Task requirements
Pick out the lines below that contain the string "skydd" and copy them all.
Records supplied below:
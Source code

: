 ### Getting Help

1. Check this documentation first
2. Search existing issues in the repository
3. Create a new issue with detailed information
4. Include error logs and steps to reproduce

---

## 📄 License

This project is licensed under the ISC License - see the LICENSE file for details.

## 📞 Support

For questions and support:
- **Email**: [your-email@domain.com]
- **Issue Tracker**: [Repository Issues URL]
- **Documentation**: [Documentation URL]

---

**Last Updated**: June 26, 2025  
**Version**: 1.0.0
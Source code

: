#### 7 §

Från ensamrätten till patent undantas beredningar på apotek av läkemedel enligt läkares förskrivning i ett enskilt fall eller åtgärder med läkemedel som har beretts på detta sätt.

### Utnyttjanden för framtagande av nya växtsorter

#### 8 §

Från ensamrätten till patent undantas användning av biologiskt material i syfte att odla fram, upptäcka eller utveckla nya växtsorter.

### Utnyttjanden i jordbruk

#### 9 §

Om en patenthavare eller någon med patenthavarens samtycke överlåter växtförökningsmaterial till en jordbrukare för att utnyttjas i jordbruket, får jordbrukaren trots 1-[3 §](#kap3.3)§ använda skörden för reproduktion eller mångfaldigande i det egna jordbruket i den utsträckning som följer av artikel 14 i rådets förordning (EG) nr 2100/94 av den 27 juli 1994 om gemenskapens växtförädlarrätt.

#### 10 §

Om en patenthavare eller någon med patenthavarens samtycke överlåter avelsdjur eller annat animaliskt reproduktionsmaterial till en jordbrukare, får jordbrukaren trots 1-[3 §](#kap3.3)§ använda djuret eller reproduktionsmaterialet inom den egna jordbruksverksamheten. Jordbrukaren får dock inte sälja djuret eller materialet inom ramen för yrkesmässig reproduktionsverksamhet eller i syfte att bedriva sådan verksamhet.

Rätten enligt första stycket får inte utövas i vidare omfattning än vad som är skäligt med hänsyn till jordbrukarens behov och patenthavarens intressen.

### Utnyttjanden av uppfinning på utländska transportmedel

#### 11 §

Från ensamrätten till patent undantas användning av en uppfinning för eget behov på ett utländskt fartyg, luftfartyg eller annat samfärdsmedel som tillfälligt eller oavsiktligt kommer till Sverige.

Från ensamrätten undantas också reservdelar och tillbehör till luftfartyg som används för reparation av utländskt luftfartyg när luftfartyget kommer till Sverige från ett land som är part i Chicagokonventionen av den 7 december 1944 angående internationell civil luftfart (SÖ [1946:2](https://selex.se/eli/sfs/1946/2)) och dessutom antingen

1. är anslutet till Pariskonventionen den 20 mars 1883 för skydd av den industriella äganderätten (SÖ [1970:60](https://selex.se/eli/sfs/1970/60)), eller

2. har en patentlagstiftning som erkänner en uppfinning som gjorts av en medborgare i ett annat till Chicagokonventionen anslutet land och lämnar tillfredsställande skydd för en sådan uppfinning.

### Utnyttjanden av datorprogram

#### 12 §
End of Records supplied.
Completed task
1. är anslutet till Pariskonventionen den 20 mars 1883 för skydd av den industriella äganderätten (SÖ [1970:60](https://selex.se/eli/sfs/1970/60)), eller
2. har en patentlagstiftning som erkänner en uppfinning som gjorts av en medborgare i ett annat till Chicagokonventionen anslutet land och lämnar tillfredsställande skydd för en sådan uppfinning.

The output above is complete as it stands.